- **Records for the task**:

○ ○ ○

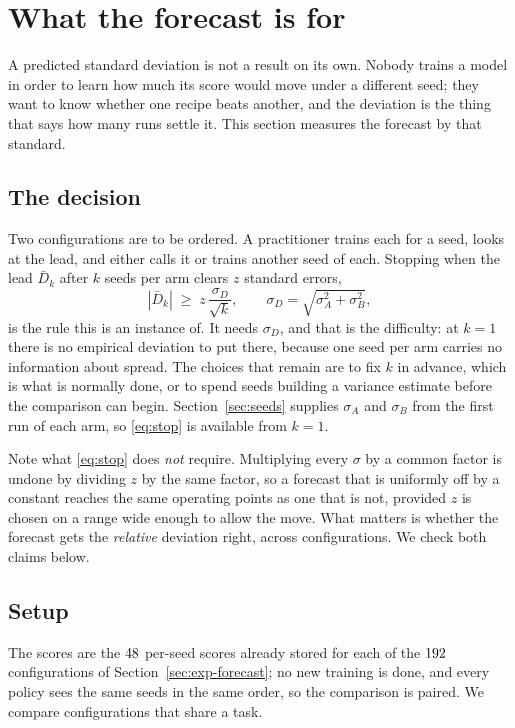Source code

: \section{What the forecast is for}
\label{sec:sizing}

A predicted standard deviation is not a result on its own. Nobody trains a model in order to learn
how much its score would move under a different seed; they want to know whether one recipe beats
another, and the deviation is the thing that says how many runs settle it. This section measures
the forecast by that standard.

\subsection{The decision}

Two configurations are to be ordered. A practitioner trains each for a seed, looks at the lead,
and either calls it or trains another seed of each. Stopping when the lead $\bar D_k$ after $k$
seeds per arm clears $z$ standard errors,
\begin{equation}
  \label{eq:stop}
  |\bar D_k| \;\ge\; z\,\frac{\sigma_D}{\sqrt{k}},
  \qquad
  \sigma_D=\sqrt{\sigma_A^2+\sigma_B^2},
\end{equation}
is the rule this is an instance of. It needs $\sigma_D$, and that is the difficulty: at $k=1$
there is no empirical deviation to put there, because one seed per arm carries no information
about spread. The choices that remain are to fix $k$ in advance, which is what is normally done, or
to spend seeds building a variance estimate before the comparison can begin. Section~\ref{sec:seeds}
supplies $\sigma_A$ and $\sigma_B$ from the first run of each arm, so \eqref{eq:stop} is available
from $k=1$.

Note what \eqref{eq:stop} does \emph{not} require. Multiplying every $\sigma$ by a common factor is
undone by dividing $z$ by the same factor, so a forecast that is uniformly off by a constant
reaches the same operating points as one that is not, provided $z$ is chosen on a range wide enough
to allow the move. What matters is whether the forecast gets the \emph{relative} deviation right,
across configurations. We check both claims below.

\subsection{Setup}

The scores are the $\numSizeSeeds$ per-seed scores already stored for each of the
$\numSizeArms$ configurations of Section~\ref{sec:exp-forecast}; no new training is done, and every
policy sees the same seeds in the same order, so the comparison is paired. We compare
configurations that share a task.

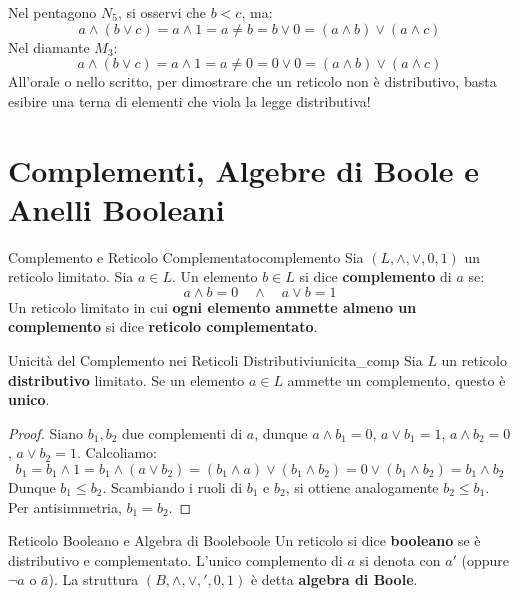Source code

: \begin{avvisoCutolo}
    Nel pentagono $N_5$, si osservi che $b < c$, ma:
    \[
        a \wedge (b \vee c) = a \wedge 1 = a \neq b = b \vee 0 = (a \wedge b) \vee (a \wedge c)
    \]
    Nel diamante $M_3$:
    \[
        a \wedge (b \vee c) = a \wedge 1 = a \neq 0 = 0 \vee 0 = (a \wedge b) \vee (a \wedge c)
    \]
    All'orale o nello scritto, per dimostrare che un reticolo non è distributivo, basta esibire una terna di elementi che viola la legge distributiva!
\end{avvisoCutolo}

\section{Complementi, Algebre di Boole e Anelli Booleani}

\begin{definizione}{Complemento e Reticolo Complementato}{complemento}
Sia $(L, \wedge, \vee, 0, 1)$ un reticolo limitato. Sia $a \in L$. Un elemento $b \in L$ si dice \textbf{complemento} di $a$ se:
\[
    a \wedge b = 0 \quad \wedge \quad a \vee b = 1
\]
Un reticolo limitato in cui \textbf{ogni elemento ammette almeno un complemento} si dice \textbf{reticolo complementato}.
\end{definizione}

\begin{teorema}{Unicità del Complemento nei Reticoli Distributivi}{unicita_comp}
Sia $L$ un reticolo \textbf{distributivo} limitato. Se un elemento $a \in L$ ammette un complemento, questo è \textbf{unico}.
\end{teorema}
\begin{proof}
Siano $b_1, b_2$ due complementi di $a$, dunque $a \wedge b_1 = 0$, $a \vee b_1 = 1$, $a \wedge b_2 = 0$, $a \vee b_2 = 1$.
Calcoliamo:
\[
    b_1 = b_1 \wedge 1 = b_1 \wedge (a \vee b_2) = (b_1 \wedge a) \vee (b_1 \wedge b_2) = 0 \vee (b_1 \wedge b_2) = b_1 \wedge b_2
\]
Dunque $b_1 \le b_2$. Scambiando i ruoli di $b_1$ e $b_2$, si ottiene analogamente $b_2 \le b_1$. Per antisimmetria, $b_1 = b_2$.
\end{proof}

\begin{definizione}{Reticolo Booleano e Algebra di Boole}{boole}
Un reticolo si dice \textbf{booleano} se è distributivo e complementato.
L'unico complemento di $a$ si denota con $a'$ (oppure $\neg a$ o $\bar{a}$).
La struttura $(B, \wedge, \vee, ', 0, 1)$ è detta \textbf{algebra di Boole}.
\end{definizione}


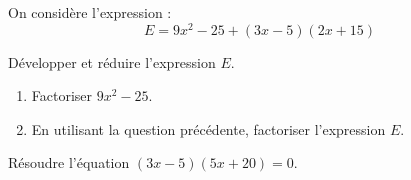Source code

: On considère l'expression :
\[E= 9x^2 - 25 + (3x - 5)(2x + 15) \]
\begin{myenumerate}
\item Développer et réduire l'expression $E$.
\item \begin{enumerate}
\item Factoriser $9x^2 - 25$.
\item En utilisant la question précédente, factoriser l'expression $E$.
\end{enumerate}
\item Résoudre l'équation $(3x-5)(5x+20)= 0$.
\end{myenumerate}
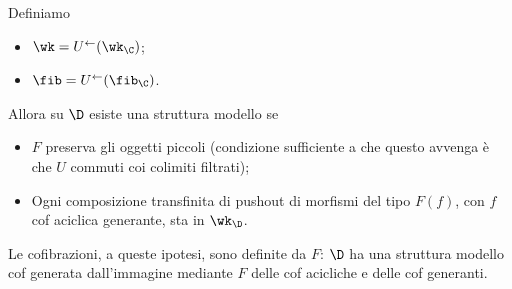 \documentclass[12pt]{amsart}
\begin{document}
Definiamo
\begin{itemize}
	\item $\wk = U^\leftarrow(\wk_\C)$;
	\item $\fib = U^\leftarrow(\fib_\C)$.
\end{itemize}
Allora su $\D$ esiste una struttura modello se
\begin{itemize}
	\item $F$ preserva gli oggetti piccoli (condizione sufficiente a che questo avvenga è che $U$ commuti coi colimiti filtrati);
	\item Ogni composizione transfinita di pushout di morfismi del tipo $F(f)$, con $f$ cof aciclica generante, sta in $\wk_\D$.
\end{itemize}
Le cofibrazioni, a queste ipotesi, sono definite da $F$: $\D$ ha una struttura modello cof generata dall'immagine mediante $F$ delle cof acicliche e delle cof generanti.
\end{document}
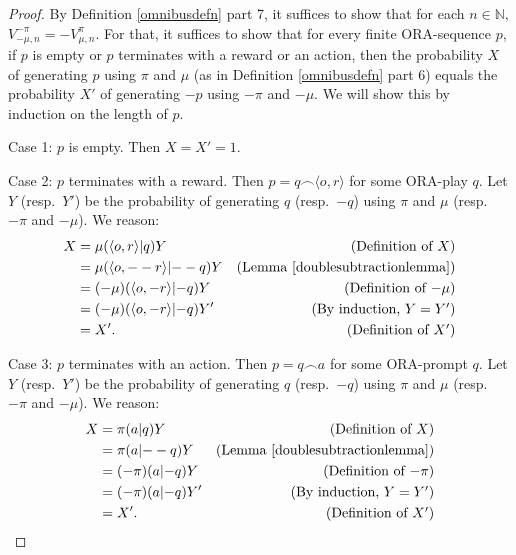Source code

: \documentclass{article}
\begin{document}
\begin{proof}
    By Definition \ref{omnibusdefn} part 7,
    it suffices to show that for each $n\in\mathbb N$,
    $V^{-\pi}_{-\mu,n}=-V^\pi_{\mu,n}$.
    For that, it suffices to show that for every finite ORA-sequence
    $p$, if $p$ is empty or $p$ terminates with a reward or an action, then
    the probability $X$ of generating $p$ using $\pi$ and $\mu$
    (as in Definition \ref{omnibusdefn} part 6)
    equals the probability $X'$ of generating $-p$
    using $-\pi$ and $-\mu$. We will show this by induction on the length of $p$.

    Case 1: $p$ is empty. Then $X=X'=1$.

    Case 2: $p$ terminates with a reward.
    Then $p=q\frown \langle o,r\rangle$
    for some ORA-play $q$. Let $Y$ (resp.\ $Y'$) be the probability of generating $q$
    (resp.\ $-q$)
    using $\pi$ and $\mu$ (resp.\ $-\pi$ and $-\mu$). We reason:
    \begin{align*}
        X &= \mu(\langle o,r\rangle|q)Y
            &\mbox{(Definition of $X$)}\\
          &= \mu(\langle o,--r\rangle | {--q})Y
            &\mbox{(Lemma \ref{doublesubtractionlemma})}\\
          &= (-\mu)(\langle o,-r\rangle | {-q})Y
            &\mbox{(Definition of $-\mu$)}\\
          &= (-\mu)(\langle o,-r\rangle | {-q})Y'
            &\mbox{(By induction, $Y=Y'$)}\\
          &= X'. &\mbox{(Definition of $X'$)}
    \end{align*}

    Case 3: $p$ terminates with an action.
    Then $p=q\frown a$ for some ORA-prompt $q$.
    Let $Y$ (resp.\ $Y'$) be the probability of generating $q$
    (resp.\ $-q$)
    using $\pi$ and $\mu$ (resp.\ $-\pi$ and $-\mu$). We reason:
    \begin{align*}
        X &= \pi(a|q)Y
            &\mbox{(Definition of $X$)}\\
          &= \pi(a|{--q})Y
            &\mbox{(Lemma \ref{doublesubtractionlemma})}\\
          &= (-\pi)(a|{-q})Y
            &\mbox{(Definition of $-\pi$)}\\
          &= (-\pi)(a|{-q})Y'
            &\mbox{(By induction, $Y=Y'$)}\\
          &= X'. &\mbox{(Definition of $X'$)}
    \end{align*}
\end{proof}
\end{document}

○ ○ ○

- **Your assignment**:
Please transcribe every record above exactly as written, leaving out the pictures.

- **Solution to this task**:
Source code

: \section{What the forecast is for}
\label{sec:sizing}

A predicted standard deviation is not a result on its own. Nobody trains a model in order to learn
how much its score would move under a different seed; they want to know whether one recipe beats
another, and the deviation is the thing that says how many runs settle it. This section measures
the forecast by that standard.

\subsection{The decision}

Two configurations are to be ordered. A practitioner trains each for a seed, looks at the lead,
and either calls it or trains another seed of each. Stopping when the lead $\bar D_k$ after $k$
seeds per arm clears $z$ standard errors,
\begin{equation}
  \label{eq:stop}
  |\bar D_k| \;\ge\; z\,\frac{\sigma_D}{\sqrt{k}},
  \qquad
  \sigma_D=\sqrt{\sigma_A^2+\sigma_B^2},
\end{equation}
is the rule this is an instance of. It needs $\sigma_D$, and that is the difficulty: at $k=1$
there is no empirical deviation to put there, because one seed per arm carries no information
about spread. The choices that remain are to fix $k$ in advance, which is what is normally done, or
to spend seeds building a variance estimate before the comparison can begin. Section~\ref{sec:seeds}
supplies $\sigma_A$ and $\sigma_B$ from the first run of each arm, so \eqref{eq:stop} is available
from $k=1$.

Note what \eqref{eq:stop} does \emph{not} require. Multiplying every $\sigma$ by a common factor is
undone by dividing $z$ by the same factor, so a forecast that is uniformly off by a constant
reaches the same operating points as one that is not, provided $z$ is chosen on a range wide enough
to allow the move. What matters is whether the forecast gets the \emph{relative} deviation right,
across configurations. We check both claims below.

\subsection{Setup}

The scores are the $\numSizeSeeds$ per-seed scores already stored for each of the
$\numSizeArms$ configurations of Section~\ref{sec:exp-forecast}; no new training is done, and every
policy sees the same seeds in the same order, so the comparison is paired. We compare
configurations that share a task.

Source code

: \begin{avvisoCutolo}
    Nel pentagono $N_5$, si osservi che $b < c$, ma:
    \[
        a \wedge (b \vee c) = a \wedge 1 = a \neq b = b \vee 0 = (a \wedge b) \vee (a \wedge c)
    \]
    Nel diamante $M_3$:
    \[
        a \wedge (b \vee c) = a \wedge 1 = a \neq 0 = 0 \vee 0 = (a \wedge b) \vee (a \wedge c)
    \]
    All'orale o nello scritto, per dimostrare che un reticolo non è distributivo, basta esibire una terna di elementi che viola la legge distributiva!
\end{avvisoCutolo}

\section{Complementi, Algebre di Boole e Anelli Booleani}

\begin{definizione}{Complemento e Reticolo Complementato}{complemento}
Sia $(L, \wedge, \vee, 0, 1)$ un reticolo limitato. Sia $a \in L$. Un elemento $b \in L$ si dice \textbf{complemento} di $a$ se:
\[
    a \wedge b = 0 \quad \wedge \quad a \vee b = 1
\]
Un reticolo limitato in cui \textbf{ogni elemento ammette almeno un complemento} si dice \textbf{reticolo complementato}.
\end{definizione}

\begin{teorema}{Unicità del Complemento nei Reticoli Distributivi}{unicita_comp}
Sia $L$ un reticolo \textbf{distributivo} limitato. Se un elemento $a \in L$ ammette un complemento, questo è \textbf{unico}.
\end{teorema}
\begin{proof}
Siano $b_1, b_2$ due complementi di $a$, dunque $a \wedge b_1 = 0$, $a \vee b_1 = 1$, $a \wedge b_2 = 0$, $a \vee b_2 = 1$.
Calcoliamo:
\[
    b_1 = b_1 \wedge 1 = b_1 \wedge (a \vee b_2) = (b_1 \wedge a) \vee (b_1 \wedge b_2) = 0 \vee (b_1 \wedge b_2) = b_1 \wedge b_2
\]
Dunque $b_1 \le b_2$. Scambiando i ruoli di $b_1$ e $b_2$, si ottiene analogamente $b_2 \le b_1$. Per antisimmetria, $b_1 = b_2$.
\end{proof}

\begin{definizione}{Reticolo Booleano e Algebra di Boole}{boole}
Un reticolo si dice \textbf{booleano} se è distributivo e complementato.
L'unico complemento di $a$ si denota con $a'$ (oppure $\neg a$ o $\bar{a}$).
La struttura $(B, \wedge, \vee, ', 0, 1)$ è detta \textbf{algebra di Boole}.
\end{definizione}


Source code

: On considère l'expression :
\[E= 9x^2 - 25 + (3x - 5)(2x + 15) \]
\begin{myenumerate}
\item Développer et réduire l'expression $E$.
\item \begin{enumerate}
\item Factoriser $9x^2 - 25$.
\item En utilisant la question précédente, factoriser l'expression $E$.
\end{enumerate}
\item Résoudre l'équation $(3x-5)(5x+20)= 0$.
\end{myenumerate}
 \documentclass[12pt]{amsart}
\begin{document}
Definiamo
\begin{itemize}
	\item $\wk = U^\leftarrow(\wk_\C)$;
	\item $\fib = U^\leftarrow(\fib_\C)$.
\end{itemize}
Allora su $\D$ esiste una struttura modello se
\begin{itemize}
	\item $F$ preserva gli oggetti piccoli (condizione sufficiente a che questo avvenga è che $U$ commuti coi colimiti filtrati);
	\item Ogni composizione transfinita di pushout di morfismi del tipo $F(f)$, con $f$ cof aciclica generante, sta in $\wk_\D$.
\end{itemize}
Le cofibrazioni, a queste ipotesi, sono definite da $F$: $\D$ ha una struttura modello cof generata dall'immagine mediante $F$ delle cof acicliche e delle cof generanti.
\end{document}
Source code

: \documentclass{article}
\begin{document}
\begin{proof}
    By Definition \ref{omnibusdefn} part 7,
    it suffices to show that for each $n\in\mathbb N$,
    $V^{-\pi}_{-\mu,n}=-V^\pi_{\mu,n}$.
    For that, it suffices to show that for every finite ORA-sequence
    $p$, if $p$ is empty or $p$ terminates with a reward or an action, then
    the probability $X$ of generating $p$ using $\pi$ and $\mu$
    (as in Definition \ref{omnibusdefn} part 6)
    equals the probability $X'$ of generating $-p$
    using $-\pi$ and $-\mu$. We will show this by induction on the length of $p$.

    Case 1: $p$ is empty. Then $X=X'=1$.

    Case 2: $p$ terminates with a reward.
    Then $p=q\frown \langle o,r\rangle$
    for some ORA-play $q$. Let $Y$ (resp.\ $Y'$) be the probability of generating $q$
    (resp.\ $-q$)
    using $\pi$ and $\mu$ (resp.\ $-\pi$ and $-\mu$). We reason:
    \begin{align*}
        X &= \mu(\langle o,r\rangle|q)Y
            &\mbox{(Definition of $X$)}\\
          &= \mu(\langle o,--r\rangle | {--q})Y
            &\mbox{(Lemma \ref{doublesubtractionlemma})}\\
          &= (-\mu)(\langle o,-r\rangle | {-q})Y
            &\mbox{(Definition of $-\mu$)}\\
          &= (-\mu)(\langle o,-r\rangle | {-q})Y'
            &\mbox{(By induction, $Y=Y'$)}\\
          &= X'. &\mbox{(Definition of $X'$)}
    \end{align*}

    Case 3: $p$ terminates with an action.
    Then $p=q\frown a$ for some ORA-prompt $q$.
    Let $Y$ (resp.\ $Y'$) be the probability of generating $q$
    (resp.\ $-q$)
    using $\pi$ and $\mu$ (resp.\ $-\pi$ and $-\mu$). We reason:
    \begin{align*}
        X &= \pi(a|q)Y
            &\mbox{(Definition of $X$)}\\
          &= \pi(a|{--q})Y
            &\mbox{(Lemma \ref{doublesubtractionlemma})}\\
          &= (-\pi)(a|{-q})Y
            &\mbox{(Definition of $-\pi$)}\\
          &= (-\pi)(a|{-q})Y'
            &\mbox{(By induction, $Y=Y'$)}\\
          &= X'. &\mbox{(Definition of $X'$)}
    \end{align*}
\end{proof}
\end{document}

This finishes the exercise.